30 I hear, gentlemen, that he is resorting to the argument that he has made these statements in a fit of anger at my having borne witness to the same effect as Dionysius. But your reflection on this, gentlemen, must be that the lawgiver grants no indulgence to anger he punishes the speaker, unless he proves the truth of the statements that he has made. I myself have now borne witness twice in regard to this man; for I was not yet aware that you punished the persons who had seen the deed, but pardoned those who had done the throwing away.

31 I doubt if on these points there is need to say any more. I request you to condemn Theomnestus, reflecting that no trial could be more serious for me than the present. For although I am now prosecuting for slander, yet at the same casting of your vote I am prosecuted for murdering my father,—I who alone, as soon as I was certified to be of age,11 indicted the Thirty before the Areopagus. 32 Remembering these reasons, vindicate me and my father, and also the established laws and the oaths that you have sworn.


1 403 B.C.

2 The speaker was thus too young either to be implicated in the political murder of his father or to aid in his protection.

3 At the preliminary trial, which was subject to appeal to a higher court. 

4 Magistrates who had powers of summary arrest and judgement in capital and other serious cases, and also the charge of prisons and executions.
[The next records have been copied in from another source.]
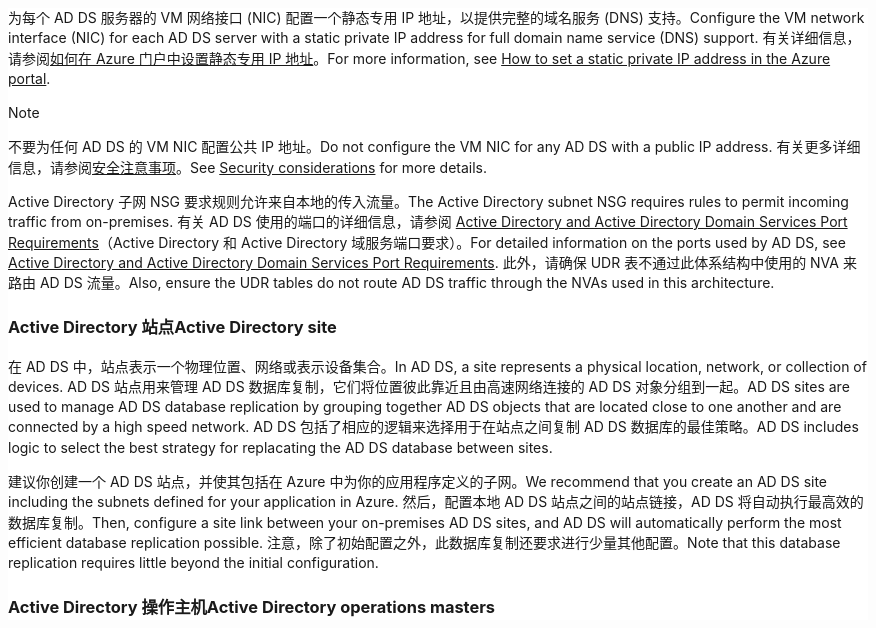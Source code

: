 <span data-ttu-id="51133-149">为每个 AD DS 服务器的 VM 网络接口 (NIC) 配置一个静态专用 IP 地址，以提供完整的域名服务 (DNS) 支持。</span><span class="sxs-lookup"><span data-stu-id="51133-149">Configure the VM network interface (NIC) for each AD DS server with a static private IP address for full domain name service (DNS) support.</span></span> <span data-ttu-id="51133-150">有关详细信息，请参阅[如何在 Azure 门户中设置静态专用 IP 地址][set-a-static-ip-address]。</span><span class="sxs-lookup"><span data-stu-id="51133-150">For more information, see [How to set a static private IP address in the Azure portal][set-a-static-ip-address].</span></span>

> [!NOTE]
> <span data-ttu-id="51133-151">不要为任何 AD DS 的 VM NIC 配置公共 IP 地址。</span><span class="sxs-lookup"><span data-stu-id="51133-151">Do not configure the VM NIC for any AD DS with a public IP address.</span></span> <span data-ttu-id="51133-152">有关更多详细信息，请参阅[安全注意事项][security-considerations]。</span><span class="sxs-lookup"><span data-stu-id="51133-152">See [Security considerations][security-considerations] for more details.</span></span>
> 
> 

<span data-ttu-id="51133-153">Active Directory 子网 NSG 要求规则允许来自本地的传入流量。</span><span class="sxs-lookup"><span data-stu-id="51133-153">The Active Directory subnet NSG requires rules to permit incoming traffic from on-premises.</span></span> <span data-ttu-id="51133-154">有关 AD DS 使用的端口的详细信息，请参阅 [Active Directory and Active Directory Domain Services Port Requirements][ad-ds-ports]（Active Directory 和 Active Directory 域服务端口要求）。</span><span class="sxs-lookup"><span data-stu-id="51133-154">For detailed information on the ports used by AD DS, see [Active Directory and Active Directory Domain Services Port Requirements][ad-ds-ports].</span></span> <span data-ttu-id="51133-155">此外，请确保 UDR 表不通过此体系结构中使用的 NVA 来路由 AD DS 流量。</span><span class="sxs-lookup"><span data-stu-id="51133-155">Also, ensure the UDR tables do not route AD DS traffic through the NVAs used in this architecture.</span></span> 

### <a name="active-directory-site"></a><span data-ttu-id="51133-156">Active Directory 站点</span><span class="sxs-lookup"><span data-stu-id="51133-156">Active Directory site</span></span>

<span data-ttu-id="51133-157">在 AD DS 中，站点表示一个物理位置、网络或表示设备集合。</span><span class="sxs-lookup"><span data-stu-id="51133-157">In AD DS, a site represents a physical location, network, or collection of devices.</span></span> <span data-ttu-id="51133-158">AD DS 站点用来管理 AD DS 数据库复制，它们将位置彼此靠近且由高速网络连接的 AD DS 对象分组到一起。</span><span class="sxs-lookup"><span data-stu-id="51133-158">AD DS sites are used to manage AD DS database replication by grouping together AD DS objects that are located close to one another and are connected by a high speed network.</span></span> <span data-ttu-id="51133-159">AD DS 包括了相应的逻辑来选择用于在站点之间复制 AD DS 数据库的最佳策略。</span><span class="sxs-lookup"><span data-stu-id="51133-159">AD DS includes logic to select the best strategy for replacating the AD DS database between sites.</span></span>

<span data-ttu-id="51133-160">建议你创建一个 AD DS 站点，并使其包括在 Azure 中为你的应用程序定义的子网。</span><span class="sxs-lookup"><span data-stu-id="51133-160">We recommend that you create an AD DS site including the subnets defined for your application in Azure.</span></span> <span data-ttu-id="51133-161">然后，配置本地 AD DS 站点之间的站点链接，AD DS 将自动执行最高效的数据库复制。</span><span class="sxs-lookup"><span data-stu-id="51133-161">Then, configure a site link between your on-premises AD DS sites, and AD DS will automatically perform the most efficient database replication possible.</span></span> <span data-ttu-id="51133-162">注意，除了初始配置之外，此数据库复制还要求进行少量其他配置。</span><span class="sxs-lookup"><span data-stu-id="51133-162">Note that this database replication requires little beyond the initial configuration.</span></span>

### <a name="active-directory-operations-masters"></a><span data-ttu-id="51133-163">Active Directory 操作主机</span><span class="sxs-lookup"><span data-stu-id="51133-163">Active Directory operations masters</span></span>


[adds-resource-forest]: adds-forest.md
[adfs]: adfs.md
[azure-cli-2]: /azure/install-azure-cli
[azbb]: https://github.com/mspnp/template-building-blocks/wiki/Install-Azure-Building-Blocks
[implementing-a-secure-hybrid-network-architecture]: ../dmz/secure-vnet-hybrid.md
[implementing-a-secure-hybrid-network-architecture-with-internet-access]: ../dmz/secure-vnet-dmz.md
[adds-data-disks]: https://msdn.microsoft.com/library/azure/jj156090.aspx#BKMK_PlaceDB
[ad-ds-operations-masters]: https://technet.microsoft.com/library/cc779716(v=ws.10).aspx
[ad-ds-ports]: https://technet.microsoft.com/library/dd772723(v=ws.11).aspx
[availability-set]: /azure/virtual-machines/virtual-machines-windows-create-availability-set
[azure-expressroute]: /azure/expressroute/expressroute-introduction
[azure-vpn-gateway]: /azure/vpn-gateway/vpn-gateway-about-vpngateways
[capacity-planning-for-adds]: http://social.technet.microsoft.com/wiki/contents/articles/14355.capacity-planning-for-active-directory-domain-services.aspx
[considerations]: ./considerations.md
[GitHub]: https://github.com/mspnp/reference-architectures/tree/master/identity/adds-extend-domain
[microsoft_systems_center]: https://www.microsoft.com/server-cloud/products/system-center-2016/
[monitoring_ad]: https://msdn.microsoft.com/library/bb727046.aspx
[security-considerations]: #security-considerations
[set-a-static-ip-address]: /azure/virtual-network/virtual-networks-static-private-ip-arm-pportal
[standby-operations-masters]: https://technet.microsoft.com/library/cc794737(v=ws.10).aspx
[visio-download]: https://archcenter.blob.core.windows.net/cdn/identity-architectures.vsdx
[vm-windows-sizes]: /azure/virtual-machines/virtual-machines-windows-sizes
[0]: ./images/adds-extend-domain.png "使用 Active Directory 保护混合网络体系结构的安全"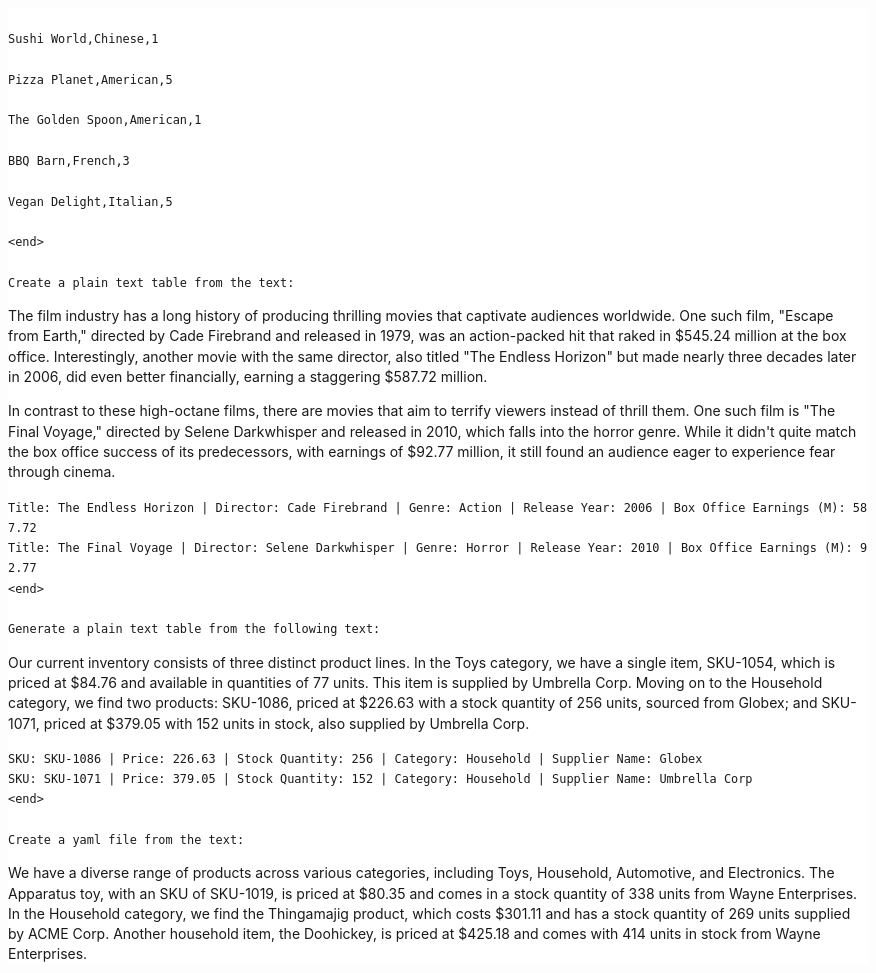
 ```<start>Restaurant Name,Cuisine,Rating

Sushi World,Chinese,1

Pizza Planet,American,5

The Golden Spoon,American,1

BBQ Barn,French,3

Vegan Delight,Italian,5

<end>

Create a plain text table from the text:
```
The film industry has a long history of producing thrilling movies that captivate audiences worldwide. One such film, "Escape from Earth," directed by Cade Firebrand and released in 1979, was an action-packed hit that raked in $545.24 million at the box office. Interestingly, another movie with the same director, also titled "The Endless Horizon" but made nearly three decades later in 2006, did even better financially, earning a staggering $587.72 million.

In contrast to these high-octane films, there are movies that aim to terrify viewers instead of thrill them. One such film is "The Final Voyage," directed by Selene Darkwhisper and released in 2010, which falls into the horror genre. While it didn't quite match the box office success of its predecessors, with earnings of $92.77 million, it still found an audience eager to experience fear through cinema.
```<start>Title: Escape from Earth | Director: Cade Firebrand | Genre: Action | Release Year: 1979 | Box Office Earnings (M): 545.24
Title: The Endless Horizon | Director: Cade Firebrand | Genre: Action | Release Year: 2006 | Box Office Earnings (M): 587.72
Title: The Final Voyage | Director: Selene Darkwhisper | Genre: Horror | Release Year: 2010 | Box Office Earnings (M): 92.77
<end>

Generate a plain text table from the following text:
```
Our current inventory consists of three distinct product lines. In the Toys category, we have a single item, SKU-1054, which is priced at $84.76 and available in quantities of 77 units. This item is supplied by Umbrella Corp. Moving on to the Household category, we find two products: SKU-1086, priced at $226.63 with a stock quantity of 256 units, sourced from Globex; and SKU-1071, priced at $379.05 with 152 units in stock, also supplied by Umbrella Corp.
```<start>SKU: SKU-1054 | Price: 84.76 | Stock Quantity: 77 | Category: Toys | Supplier Name: Umbrella Corp
SKU: SKU-1086 | Price: 226.63 | Stock Quantity: 256 | Category: Household | Supplier Name: Globex
SKU: SKU-1071 | Price: 379.05 | Stock Quantity: 152 | Category: Household | Supplier Name: Umbrella Corp
<end>

Create a yaml file from the text:
```
We have a diverse range of products across various categories, including Toys, Household, Automotive, and Electronics. The Apparatus toy, with an SKU of SKU-1019, is priced at $80.35 and comes in a stock quantity of 338 units from Wayne Enterprises. In the Household category, we find the Thingamajig product, which costs $301.11 and has a stock quantity of 269 units supplied by ACME Corp. Another household item, the Doohickey, is priced at $425.18 and comes with 414 units in stock from Wayne Enterprises.
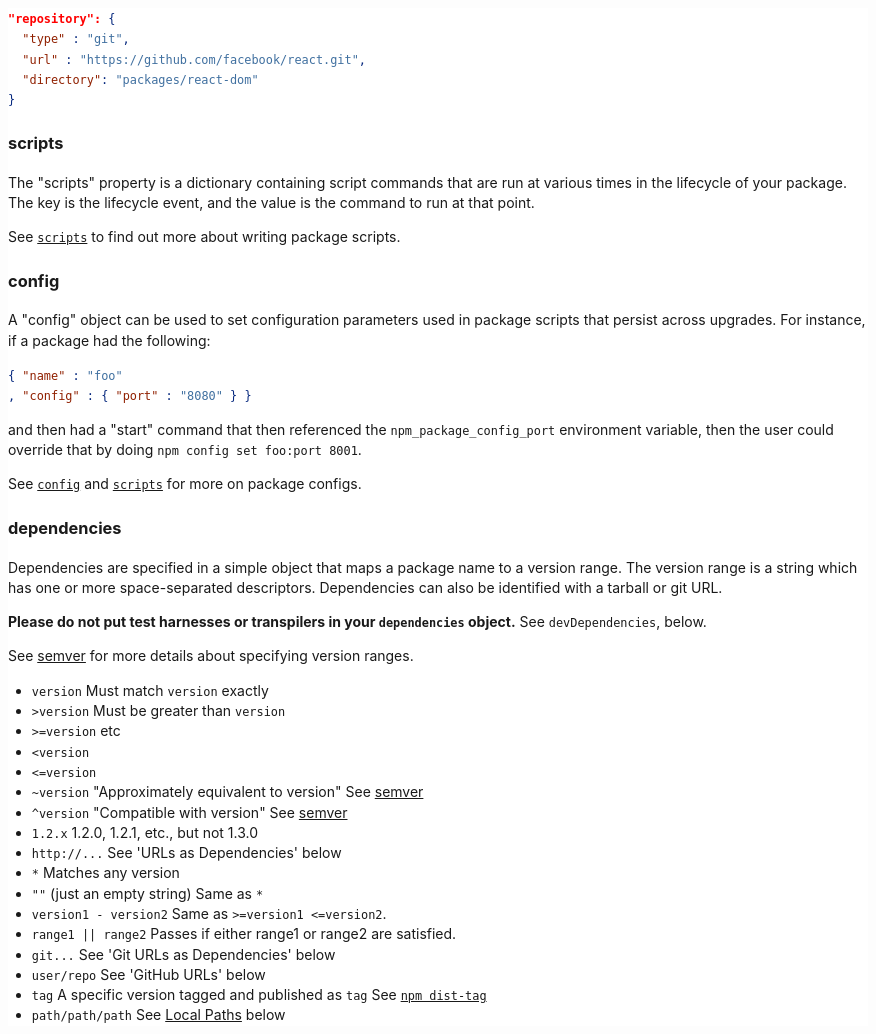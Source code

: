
```json
"repository": {
  "type" : "git",
  "url" : "https://github.com/facebook/react.git",
  "directory": "packages/react-dom"
}
```

### scripts

The "scripts" property is a dictionary containing script commands that are run
at various times in the lifecycle of your package.  The key is the lifecycle
event, and the value is the command to run at that point.

See [`scripts`](/using-npm/scripts) to find out more about writing package scripts.

### config

A "config" object can be used to set configuration parameters used in package
scripts that persist across upgrades.  For instance, if a package had the
following:

```json
{ "name" : "foo"
, "config" : { "port" : "8080" } }
```

and then had a "start" command that then referenced the
`npm_package_config_port` environment variable, then the user could
override that by doing `npm config set foo:port 8001`.

See [`config`](/using-npm/config) and [`scripts`](/using-npm/scripts) for more on package
configs.

### dependencies

Dependencies are specified in a simple object that maps a package name to a
version range. The version range is a string which has one or more
space-separated descriptors.  Dependencies can also be identified with a
tarball or git URL.

**Please do not put test harnesses or transpilers in your
`dependencies` object.**  See `devDependencies`, below.

See [semver](/using-npm/semver) for more details about specifying version ranges.

* `version` Must match `version` exactly
* `>version` Must be greater than `version`
* `>=version` etc
* `<version`
* `<=version`
* `~version` "Approximately equivalent to version"  See [semver](/using-npm/semver)
* `^version` "Compatible with version"  See [semver](/using-npm/semver)
* `1.2.x` 1.2.0, 1.2.1, etc., but not 1.3.0
* `http://...` See 'URLs as Dependencies' below
* `*` Matches any version
* `""` (just an empty string) Same as `*`
* `version1 - version2` Same as `>=version1 <=version2`.
* `range1 || range2` Passes if either range1 or range2 are satisfied.
* `git...` See 'Git URLs as Dependencies' below
* `user/repo` See 'GitHub URLs' below
* `tag` A specific version tagged and published as `tag`  See [`npm dist-tag`](/commands/dist-tag)
* `path/path/path` See [Local Paths](#local-paths) below
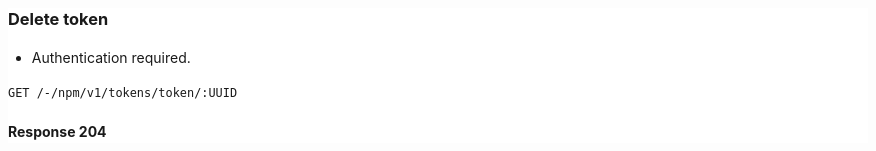 ### Delete token

* Authentication required.

```
GET /-/npm/v1/tokens/token/:UUID
```

#### Response 204
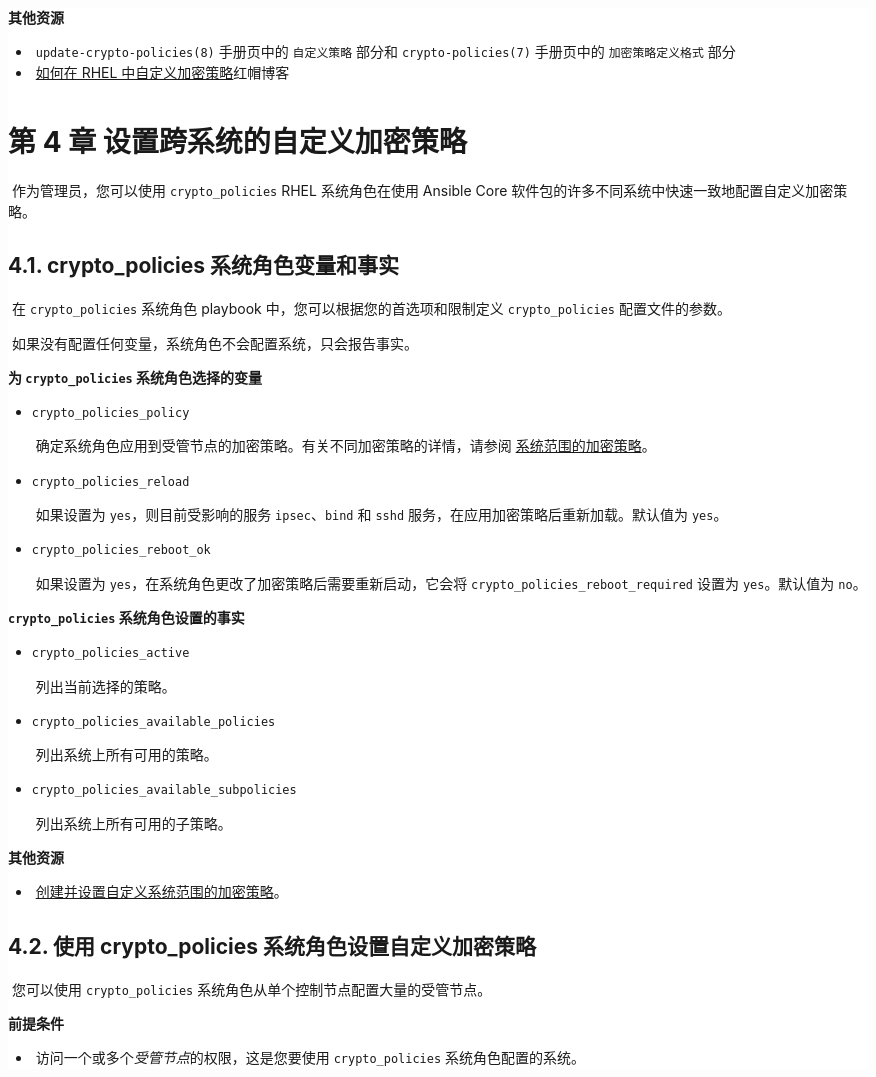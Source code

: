 **其他资源**

- ​						`update-crypto-policies(8)` 手册页中的 `自定义策略` 部分和 `crypto-policies(7)` 手册页中的 `加密策略定义格式` 部分 				
- ​						[如何在 RHEL 中自定义加密策略](https://www.redhat.com/en/blog/how-customize-crypto-policies-rhel-82)红帽博客 				

# 第 4 章 设置跨系统的自定义加密策略

​			作为管理员，您可以使用 `crypto_policies` RHEL 系统角色在使用 Ansible Core 软件包的许多不同系统中快速一致地配置自定义加密策略。 	

## 4.1. crypto_policies 系统角色变量和事实

​				在 `crypto_policies` 系统角色 playbook 中，您可以根据您的首选项和限制定义 `crypto_policies` 配置文件的参数。 		

​				如果没有配置任何变量，系统角色不会配置系统，只会报告事实。 		

**为 `crypto_policies` 系统角色选择的变量**

- `crypto_policies_policy`

  ​							确定系统角色应用到受管节点的加密策略。有关不同加密策略的详情，请参阅 [系统范围的加密策略](https://access.redhat.com/documentation/zh-cn/red_hat_enterprise_linux/9/html/security_hardening/using-the-system-wide-cryptographic-policies_security-hardening)。 					

- `crypto_policies_reload`

  ​							如果设置为 `yes`，则目前受影响的服务 `ipsec`、`bind` 和 `sshd` 服务，在应用加密策略后重新加载。默认值为 `yes`。 					

- `crypto_policies_reboot_ok`

  ​							如果设置为 `yes`，在系统角色更改了加密策略后需要重新启动，它会将 `crypto_policies_reboot_required` 设置为 `yes`。默认值为 `no`。 					

**`crypto_policies` 系统角色设置的事实**

- `crypto_policies_active`

  ​							列出当前选择的策略。 					

- `crypto_policies_available_policies`

  ​							列出系统上所有可用的策略。 					

- `crypto_policies_available_subpolicies`

  ​							列出系统上所有可用的子策略。 					

**其他资源**

- ​						[创建并设置自定义系统范围的加密策略](https://access.redhat.com/documentation/zh-cn/red_hat_enterprise_linux/9/html/security_hardening/using-the-system-wide-cryptographic-policies_security-hardening#creating-and-setting-a-custom-system-wide-cryptographic-policy_using-the-system-wide-cryptographic-policies)。 				

## 4.2. 使用 crypto_policies 系统角色设置自定义加密策略

​				您可以使用 `crypto_policies` 系统角色从单个控制节点配置大量的受管节点。 		

**前提条件**

- ​						访问一个或多个*受管节点*的权限，这是您要使用 `crypto_policies` 系统角色配置的系统。 				
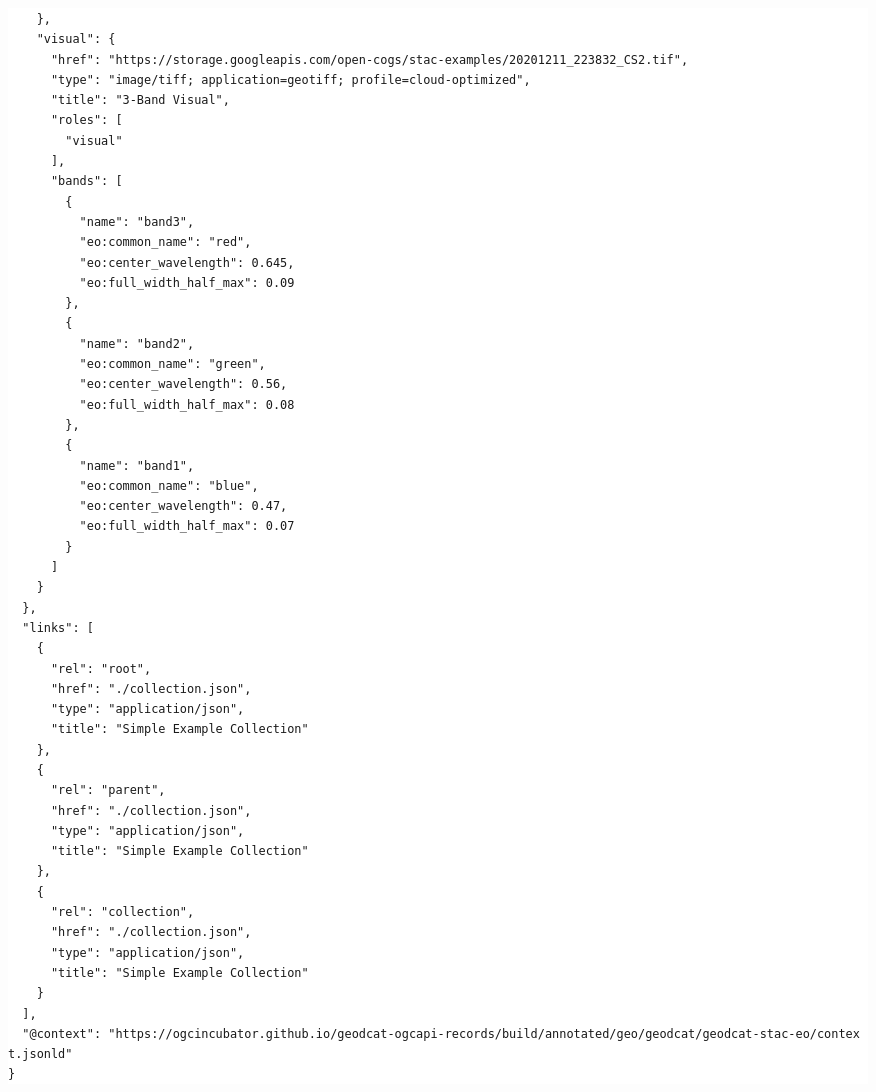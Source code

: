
 ```jsonld
    },
    "visual": {
      "href": "https://storage.googleapis.com/open-cogs/stac-examples/20201211_223832_CS2.tif",
      "type": "image/tiff; application=geotiff; profile=cloud-optimized",
      "title": "3-Band Visual",
      "roles": [
        "visual"
      ],
      "bands": [
        {
          "name": "band3",
          "eo:common_name": "red",
          "eo:center_wavelength": 0.645,
          "eo:full_width_half_max": 0.09
        },
        {
          "name": "band2",
          "eo:common_name": "green",
          "eo:center_wavelength": 0.56,
          "eo:full_width_half_max": 0.08
        },
        {
          "name": "band1",
          "eo:common_name": "blue",
          "eo:center_wavelength": 0.47,
          "eo:full_width_half_max": 0.07
        }
      ]
    }
  },
  "links": [
    {
      "rel": "root",
      "href": "./collection.json",
      "type": "application/json",
      "title": "Simple Example Collection"
    },
    {
      "rel": "parent",
      "href": "./collection.json",
      "type": "application/json",
      "title": "Simple Example Collection"
    },
    {
      "rel": "collection",
      "href": "./collection.json",
      "type": "application/json",
      "title": "Simple Example Collection"
    }
  ],
  "@context": "https://ogcincubator.github.io/geodcat-ogcapi-records/build/annotated/geo/geodcat/geodcat-stac-eo/context.jsonld"
}
```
5 The speaker suggests that Theomnestus's ignorance shows that he has never attended a sitting of the Areopagus, the most august tribunal of Athens.

6 About 330 pounds.

7 There were separate raised seats for the prosecutor and the defendant.

8 For perjury.

9 Namely, throw away his shield.

10 i.e., his success in securing the condemnation and disfranchisement of Dionysius, the other witness in the previous trial.

11 By the Council, when he was eighteen years old.